Planning and making a template
I was challenged, by Rob, to make a bigger slab-pot. So I have designed a complex pot, with just the right footprint that I want to make. I planned the size and shape with a large piece of pipe to hand, so that I could work out the ratio of the height to the base, and also to use later for forming the curved pieces. I have found it easier to design from the base, and then measure the width of the side strips from this. I drew these pieces out on thick paper to the required height, numbering each paper piece on both the base and the card. I then marked the template to indicate which pieces were curved, as I needed to form the curved pieces on the large plastic pipe. Making the template took all afternoon, so seemed quite a long time, although it was later to prove a good investment.
Lessons learnt - designing the base first is a good idea, as is identifying which slabs need to be curved.
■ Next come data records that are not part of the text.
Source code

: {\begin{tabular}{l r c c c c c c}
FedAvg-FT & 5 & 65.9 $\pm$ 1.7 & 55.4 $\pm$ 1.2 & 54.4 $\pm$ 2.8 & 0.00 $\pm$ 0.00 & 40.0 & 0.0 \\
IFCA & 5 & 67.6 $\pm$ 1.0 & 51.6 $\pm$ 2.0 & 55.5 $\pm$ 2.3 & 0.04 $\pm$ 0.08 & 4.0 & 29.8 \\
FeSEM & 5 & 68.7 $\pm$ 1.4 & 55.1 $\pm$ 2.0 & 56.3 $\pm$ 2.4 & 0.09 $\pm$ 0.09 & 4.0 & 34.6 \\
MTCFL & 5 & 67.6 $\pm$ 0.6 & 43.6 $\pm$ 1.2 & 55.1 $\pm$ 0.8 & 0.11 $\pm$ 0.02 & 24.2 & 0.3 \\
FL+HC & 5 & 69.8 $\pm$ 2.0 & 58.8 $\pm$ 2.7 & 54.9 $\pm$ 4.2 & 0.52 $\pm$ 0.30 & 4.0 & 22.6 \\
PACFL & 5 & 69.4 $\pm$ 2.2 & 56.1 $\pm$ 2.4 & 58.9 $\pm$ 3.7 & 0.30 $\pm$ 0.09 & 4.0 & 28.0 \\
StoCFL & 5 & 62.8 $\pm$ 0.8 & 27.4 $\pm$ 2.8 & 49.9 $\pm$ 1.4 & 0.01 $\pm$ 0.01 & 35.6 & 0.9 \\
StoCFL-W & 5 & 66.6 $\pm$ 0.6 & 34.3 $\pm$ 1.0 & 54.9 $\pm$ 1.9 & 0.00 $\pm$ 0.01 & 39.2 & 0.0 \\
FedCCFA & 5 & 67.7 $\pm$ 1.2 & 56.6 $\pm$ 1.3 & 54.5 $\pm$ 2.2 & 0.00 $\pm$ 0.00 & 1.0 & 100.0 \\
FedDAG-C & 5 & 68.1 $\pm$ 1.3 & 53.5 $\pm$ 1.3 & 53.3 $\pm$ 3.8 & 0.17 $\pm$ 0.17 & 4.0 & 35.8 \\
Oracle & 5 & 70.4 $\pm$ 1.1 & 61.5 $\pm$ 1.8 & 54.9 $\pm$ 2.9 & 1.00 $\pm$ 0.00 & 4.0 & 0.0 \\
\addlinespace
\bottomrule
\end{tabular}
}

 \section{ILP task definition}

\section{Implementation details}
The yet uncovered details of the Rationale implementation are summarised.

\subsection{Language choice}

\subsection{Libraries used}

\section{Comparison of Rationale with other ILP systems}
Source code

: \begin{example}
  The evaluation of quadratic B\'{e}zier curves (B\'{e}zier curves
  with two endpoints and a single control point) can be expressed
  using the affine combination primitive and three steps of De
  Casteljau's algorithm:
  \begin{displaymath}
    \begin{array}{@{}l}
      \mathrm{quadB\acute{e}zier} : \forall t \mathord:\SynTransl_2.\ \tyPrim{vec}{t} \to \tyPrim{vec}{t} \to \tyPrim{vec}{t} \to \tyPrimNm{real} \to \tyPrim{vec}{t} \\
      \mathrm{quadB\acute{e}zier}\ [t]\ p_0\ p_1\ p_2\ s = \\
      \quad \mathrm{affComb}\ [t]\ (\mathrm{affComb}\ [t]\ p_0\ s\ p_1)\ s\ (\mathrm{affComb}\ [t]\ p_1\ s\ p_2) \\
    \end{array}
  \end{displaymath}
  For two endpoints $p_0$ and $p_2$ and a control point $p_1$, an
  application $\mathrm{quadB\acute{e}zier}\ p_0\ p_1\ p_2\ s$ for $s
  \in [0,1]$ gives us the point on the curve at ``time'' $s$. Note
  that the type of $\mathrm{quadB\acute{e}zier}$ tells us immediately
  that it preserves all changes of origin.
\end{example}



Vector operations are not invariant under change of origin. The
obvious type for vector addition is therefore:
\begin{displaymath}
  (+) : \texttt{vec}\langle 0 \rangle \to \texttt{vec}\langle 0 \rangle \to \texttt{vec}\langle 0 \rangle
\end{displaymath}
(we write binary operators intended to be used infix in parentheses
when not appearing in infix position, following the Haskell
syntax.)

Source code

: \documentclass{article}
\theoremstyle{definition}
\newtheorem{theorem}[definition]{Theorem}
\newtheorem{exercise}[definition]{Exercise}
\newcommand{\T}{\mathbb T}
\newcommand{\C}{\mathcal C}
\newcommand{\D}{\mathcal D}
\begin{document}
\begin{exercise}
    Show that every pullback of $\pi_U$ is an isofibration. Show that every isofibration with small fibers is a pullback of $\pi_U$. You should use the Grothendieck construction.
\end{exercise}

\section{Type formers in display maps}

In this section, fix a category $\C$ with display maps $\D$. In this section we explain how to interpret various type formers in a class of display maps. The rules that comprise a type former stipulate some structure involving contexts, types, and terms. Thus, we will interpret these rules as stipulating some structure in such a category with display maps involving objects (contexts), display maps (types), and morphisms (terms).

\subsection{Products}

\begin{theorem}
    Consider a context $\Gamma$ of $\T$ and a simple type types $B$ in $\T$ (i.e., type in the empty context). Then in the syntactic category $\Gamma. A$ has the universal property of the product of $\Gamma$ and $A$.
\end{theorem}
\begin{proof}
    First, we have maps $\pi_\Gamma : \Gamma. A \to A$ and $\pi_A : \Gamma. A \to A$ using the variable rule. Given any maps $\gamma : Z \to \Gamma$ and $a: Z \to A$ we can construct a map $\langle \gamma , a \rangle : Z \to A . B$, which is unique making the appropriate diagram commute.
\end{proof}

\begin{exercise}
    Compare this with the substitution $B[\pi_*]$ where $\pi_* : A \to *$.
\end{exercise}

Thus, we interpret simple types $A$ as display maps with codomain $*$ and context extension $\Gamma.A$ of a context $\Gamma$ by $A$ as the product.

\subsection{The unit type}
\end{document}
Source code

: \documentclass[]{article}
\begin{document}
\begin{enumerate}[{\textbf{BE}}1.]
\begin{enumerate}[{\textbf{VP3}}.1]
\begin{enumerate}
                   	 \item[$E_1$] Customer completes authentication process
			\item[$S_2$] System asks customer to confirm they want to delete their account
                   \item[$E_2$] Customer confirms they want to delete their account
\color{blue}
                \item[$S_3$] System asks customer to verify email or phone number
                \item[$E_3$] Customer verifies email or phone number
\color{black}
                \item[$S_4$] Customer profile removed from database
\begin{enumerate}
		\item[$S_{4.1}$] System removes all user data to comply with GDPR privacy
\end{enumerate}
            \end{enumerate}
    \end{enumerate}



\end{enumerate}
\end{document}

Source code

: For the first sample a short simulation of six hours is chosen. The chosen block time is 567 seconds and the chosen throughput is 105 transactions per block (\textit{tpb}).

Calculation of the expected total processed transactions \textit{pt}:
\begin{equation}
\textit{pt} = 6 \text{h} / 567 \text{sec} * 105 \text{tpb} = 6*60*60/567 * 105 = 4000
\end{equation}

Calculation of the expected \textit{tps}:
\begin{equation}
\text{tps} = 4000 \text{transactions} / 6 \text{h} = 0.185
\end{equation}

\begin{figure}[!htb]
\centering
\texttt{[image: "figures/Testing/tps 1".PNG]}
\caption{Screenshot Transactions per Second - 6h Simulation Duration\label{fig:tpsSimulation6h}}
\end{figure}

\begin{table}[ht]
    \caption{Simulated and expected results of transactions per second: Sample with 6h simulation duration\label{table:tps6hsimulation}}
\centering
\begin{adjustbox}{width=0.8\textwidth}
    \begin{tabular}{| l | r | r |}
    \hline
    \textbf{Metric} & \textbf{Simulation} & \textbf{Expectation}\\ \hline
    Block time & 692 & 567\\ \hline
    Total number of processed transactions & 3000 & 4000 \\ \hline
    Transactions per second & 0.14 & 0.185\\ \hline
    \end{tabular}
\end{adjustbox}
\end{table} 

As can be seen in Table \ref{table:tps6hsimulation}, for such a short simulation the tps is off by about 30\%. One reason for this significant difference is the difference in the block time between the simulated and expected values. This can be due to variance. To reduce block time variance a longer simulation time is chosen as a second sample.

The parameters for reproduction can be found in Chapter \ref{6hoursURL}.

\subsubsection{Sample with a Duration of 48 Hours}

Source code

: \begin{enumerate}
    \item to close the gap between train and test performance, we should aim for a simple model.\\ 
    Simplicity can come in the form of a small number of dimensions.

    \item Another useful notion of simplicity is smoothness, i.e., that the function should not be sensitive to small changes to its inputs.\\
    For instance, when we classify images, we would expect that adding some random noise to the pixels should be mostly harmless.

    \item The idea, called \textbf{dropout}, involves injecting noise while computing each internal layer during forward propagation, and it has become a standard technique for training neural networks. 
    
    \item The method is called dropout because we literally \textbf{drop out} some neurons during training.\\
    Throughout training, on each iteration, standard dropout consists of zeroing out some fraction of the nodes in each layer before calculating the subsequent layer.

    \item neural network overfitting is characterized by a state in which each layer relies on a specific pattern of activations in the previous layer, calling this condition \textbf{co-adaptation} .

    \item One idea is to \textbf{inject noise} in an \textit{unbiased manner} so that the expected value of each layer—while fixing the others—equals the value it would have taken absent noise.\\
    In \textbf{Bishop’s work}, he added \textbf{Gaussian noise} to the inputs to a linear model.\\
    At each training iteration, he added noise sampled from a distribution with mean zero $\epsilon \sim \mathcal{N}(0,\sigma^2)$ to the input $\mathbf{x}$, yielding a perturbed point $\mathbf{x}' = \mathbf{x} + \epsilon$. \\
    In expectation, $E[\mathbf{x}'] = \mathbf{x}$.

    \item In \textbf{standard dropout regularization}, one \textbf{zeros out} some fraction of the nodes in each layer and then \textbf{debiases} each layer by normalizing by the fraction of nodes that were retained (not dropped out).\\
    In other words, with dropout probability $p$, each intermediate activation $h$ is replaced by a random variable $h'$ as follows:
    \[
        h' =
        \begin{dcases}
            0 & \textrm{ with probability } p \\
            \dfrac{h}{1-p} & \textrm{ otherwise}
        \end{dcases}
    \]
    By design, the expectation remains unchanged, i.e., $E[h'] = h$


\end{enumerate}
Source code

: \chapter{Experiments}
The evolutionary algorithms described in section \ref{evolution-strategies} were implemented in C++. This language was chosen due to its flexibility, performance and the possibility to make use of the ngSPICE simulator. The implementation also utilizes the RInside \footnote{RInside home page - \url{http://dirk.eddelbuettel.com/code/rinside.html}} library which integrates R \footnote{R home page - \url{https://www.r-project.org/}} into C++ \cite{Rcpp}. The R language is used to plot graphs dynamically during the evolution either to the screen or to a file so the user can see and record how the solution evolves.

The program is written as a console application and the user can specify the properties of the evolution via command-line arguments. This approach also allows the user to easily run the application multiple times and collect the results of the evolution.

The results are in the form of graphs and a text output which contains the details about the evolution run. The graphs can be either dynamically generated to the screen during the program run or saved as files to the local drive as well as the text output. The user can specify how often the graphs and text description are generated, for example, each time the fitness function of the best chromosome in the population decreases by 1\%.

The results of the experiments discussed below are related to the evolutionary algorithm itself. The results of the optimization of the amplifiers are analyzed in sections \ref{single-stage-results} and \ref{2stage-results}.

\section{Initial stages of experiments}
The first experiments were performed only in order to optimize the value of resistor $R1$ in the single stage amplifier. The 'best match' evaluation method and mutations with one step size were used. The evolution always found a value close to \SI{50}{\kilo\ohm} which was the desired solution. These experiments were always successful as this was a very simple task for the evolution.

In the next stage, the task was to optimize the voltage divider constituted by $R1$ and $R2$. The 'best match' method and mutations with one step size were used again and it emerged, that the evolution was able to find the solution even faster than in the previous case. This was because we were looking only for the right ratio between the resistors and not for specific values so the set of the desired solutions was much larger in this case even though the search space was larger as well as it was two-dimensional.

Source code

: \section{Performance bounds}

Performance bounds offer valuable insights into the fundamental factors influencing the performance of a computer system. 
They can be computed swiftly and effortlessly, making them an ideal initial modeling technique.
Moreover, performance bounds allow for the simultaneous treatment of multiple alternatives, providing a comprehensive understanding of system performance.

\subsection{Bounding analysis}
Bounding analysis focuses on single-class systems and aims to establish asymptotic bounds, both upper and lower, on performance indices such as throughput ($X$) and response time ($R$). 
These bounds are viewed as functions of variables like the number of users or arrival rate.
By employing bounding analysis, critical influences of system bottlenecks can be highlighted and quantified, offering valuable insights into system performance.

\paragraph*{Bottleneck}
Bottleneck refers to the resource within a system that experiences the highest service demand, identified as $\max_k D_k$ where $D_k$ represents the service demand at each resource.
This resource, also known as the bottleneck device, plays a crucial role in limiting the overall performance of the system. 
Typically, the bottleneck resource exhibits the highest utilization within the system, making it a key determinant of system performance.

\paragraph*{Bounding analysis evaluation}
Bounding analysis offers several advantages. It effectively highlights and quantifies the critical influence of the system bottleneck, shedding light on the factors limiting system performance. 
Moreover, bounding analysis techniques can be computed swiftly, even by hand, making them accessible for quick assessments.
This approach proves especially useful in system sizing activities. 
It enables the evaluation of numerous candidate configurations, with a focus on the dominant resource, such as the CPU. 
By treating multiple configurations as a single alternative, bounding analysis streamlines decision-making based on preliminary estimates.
Cutting and forming the pieces
Cutting the pieces was fairly straightforward the next day, I wanted the slabs to be a minimum of 27cm in height. Most were taller, between 30cm and 35cm. I cut the bases of each template, but left the tops to form a sort of skyline that I could adjust once in situ. I made a spare slab to ensure that I could cut a replacement piece if need be, that would be the exact thickness and dryness as the other pieces. ( I'm not going to make that mistake again). I used Rob's cutting technique on the edge of a board with a square metal scraper for the flat slabs, and mitred the four pieces meeting at 90 degrees. This worked well on the wider slabs and produced very clean cuts, it was less successful on the narrower slabs, the cutting action made the slabs move. Perhaps this was because the slabs were much thinner for this pot and therefore much lighter. I then made a mistake, and did not initially number the clay pieces after cutting, just keeping them with their template.
I arranged the curved pieces on the big pipe and left them to dry. The pieces took ages to get ready, the flat pieces on boards were ready first so I had to wrap them up. The curved pieces took much longer on newspaper over the plastic pipe, they were not ready until half an hour before my lift home. Whilst waiting I put two right angled sections together and then sprayed and wrapped everything up for the following week
Lessons learnt - always cut the bases, but maybe not the tops, make a spare slab, pieces on plastic pipes dry much more slowly than pieces on boards so build this into plan, thin slabs do not lie flat for cutting on the edge of boards.
Texturing using plaster and impressing. One final thing happened, I realised that I needed to hand-make the part that I had hoped would come from the extruder, as the die had broken, but no problem as I had a spare slab.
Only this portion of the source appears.